The defendant argues, 'however, that upon the ad damnum being amended to $15,000.00 he acquired the right to remove the case as one now having an ad damnum in excess of $2000.00. As support for interpreting the $2000.00 ad damnum as being a sliding standard and not one fixed by the original ad damnum of the writ, he cites the removal procedure from state to federal court as an analogy. However, the Federal Statute (28 HSCA s. 1446(b)) dealing with removals from a state court to the district court of the United States specifically provides that a case, not originally removable, may become so upon an amendment of the pleadings which brings the ease for the first time into a removable status. See Harriman v. Liberian Maritime Corporation, 204 F. Supp. 205 (U.S.D.C. D. of Mass. 1962). By contrast, the text of G.L. c. 231, § 104, as amended by the 1965 act, does not admit of such elasticity. The language is rigid in using the ad damnum as of the time of original entry of the action as the reference point.

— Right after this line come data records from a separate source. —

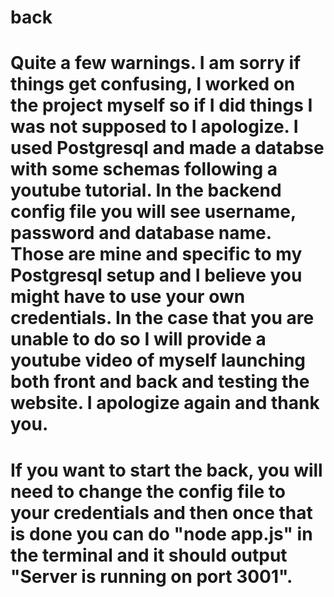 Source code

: # back
# Quite a few warnings. I am sorry if things get confusing, I worked on the project myself so if I did things I was not supposed to I apologize. I used Postgresql and made a databse with some schemas following a youtube tutorial. In the backend config file you will see username, password and database name. Those are mine and specific to my Postgresql setup and I believe you might have to use your own credentials. In the case that you are unable to do so I will provide a youtube video of myself launching both front and back and testing the website. I apologize again and thank you.

# If you want to start the back, you will need to change the config file to your credentials and then once that is done you can do "node app.js" in the terminal and it should output "Server is running on port 3001".
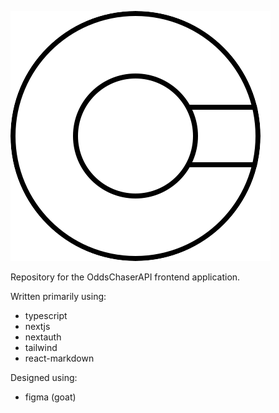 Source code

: ![OddsChaserAPI](/public/oc.svg)

Repository for the OddsChaserAPI frontend application.

Written primarily using:
- typescript
- nextjs
- nextauth
- tailwind
- react-markdown

Designed using:
- figma (goat)
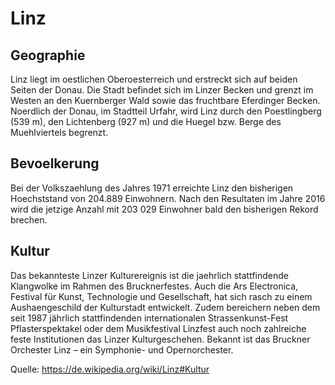 # Linz

## Geographie

Linz liegt im oestlichen Oberoesterreich und erstreckt sich auf beiden Seiten der Donau. 
Die Stadt befindet sich im Linzer Becken und grenzt im Westen an den Kuernberger Wald 
sowie das fruchtbare Eferdinger Becken. Noerdlich der Donau, im Stadtteil Urfahr, wird 
Linz durch den Poestlingberg (539 m), den Lichtenberg (927 m) und die Huegel bzw. Berge
des Muehlviertels begrenzt.

## Bevoelkerung

Bei der Volkszaehlung des Jahres 1971 erreichte Linz den bisherigen Hoechststand von 
204.889 Einwohnern. Nach den Resultaten im Jahre 2016 wird die jetzige Anzahl mit 
203 029 Einwohner bald den bisherigen Rekord brechen. 

## Kultur

Das bekannteste Linzer Kulturereignis ist die jaehrlich stattfindende Klangwolke im 
Rahmen des Brucknerfestes. Auch die Ars Electronica, Festival für Kunst, Technologie 
und Gesellschaft, hat sich rasch zu einem Aushaengeschild der Kulturstadt entwickelt. 
Zudem bereichern neben dem seit 1987 jährlich stattfindenden internationalen 
Strassenkunst-Fest Pflasterspektakel oder dem Musikfestival Linzfest auch noch 
zahlreiche feste Institutionen das Linzer Kulturgeschehen. Bekannt ist das Bruckner 
Orchester Linz – ein Symphonie- und Opernorchester. 

Quelle: <https://de.wikipedia.org/wiki/Linz#Kultur>
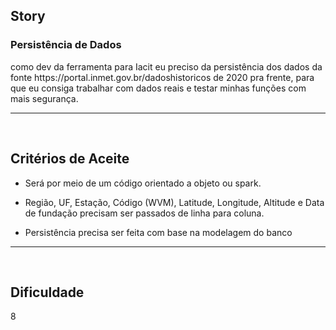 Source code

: <h2>Story</h2>
<h3>Persistência de Dados</h3>
como dev da ferramenta para Iacit eu preciso da persistência dos dados da fonte https://portal.inmet.gov.br/dadoshistoricos de 2020 pra frente, para que eu consiga trabalhar com dados reais e testar minhas funções com mais segurança.

---
<br>

<h2>Critérios de Aceite</h2>

* Será por meio de um código orientado a objeto ou spark.

* Região, UF, Estação, Código (WVM), Latitude, Longitude, Altitude e Data de fundação precisam ser passados de linha para coluna.

* Persistência precisa ser feita com base na modelagem do banco

---
<br>

<h2>Dificuldade</h2>
8

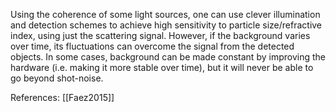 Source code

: Using the coherence of some light sources, one can use clever illumination and detection schemes to achieve high sensitivity to particle size/refractive index, using just the scattering signal. However, if the background varies over time, its fluctuations can overcome the signal from the detected objects. In some cases, background can be made constant by improving the hardware (i.e. making it more stable over time), but it will never be able to go beyond shot-noise. 

References: [[Faez2015]]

*177This construction, in requiring a trial first in the District Court despite the increased ad damnum by amendment, serves the purposes sought to be accomplished by the 1965 amendment, namely, to relieve congestion in the superior courts and to avoid the court paper work involved in the round-trip of cases entered in the district court, then removed by defendants to the superior court, thereafter to be remanded to the district court under G.L. c. 231, c. 102C. (See 40th Beport of the Judicial Council, 1964 Pub. Doc. 144, pp. 14-17). In any event, it isn’t likely that plaintiff’s attorneys will deliberately depress their writs to $2000.00 or less in cases involving serious injuries in order to remain in the district court. Such a course involves a plaintiff in real risks without any compensating benefit. Under the 1965 statute he thereby loses the right to a jury trial and also forfeits a chance for a second trial in the superior court if the first trial ends unfavorably, whereas the defendant would have the option of this second trial if dissatisfied with the district court finding. 'To avoid these consequences he need only set an ad damnum in excess of $2000.00. It is far more likely that writs will be blown up beyond $2000.00, than that they will be depressed to a lesser figure. It is rightly not contended that the allowance of an amendment increasing the ad damnum of a writ to an amount in excess of $2000.00 in any way jeopardized the right of *178the defendant to enter the case in the superior court after the finding (St. 1965, c. 377) and to claim a jury trial (G.L. c. 231, § 102C). We see no error in the denial of defendant’s motion to remove late.
Paul H. King for the Plaintiff
Joseph M. McDonnell for the Defendant
The denial of defendant’s motion for a mistrial was within the court’s discretion. The report discloses no ground requiring such action. See Murray v. Foster, 343 Mass. 655, 660. The defendant was given full opportunity to meet the evidence of substantial damages.
There being no error, the report is ordered dismissed.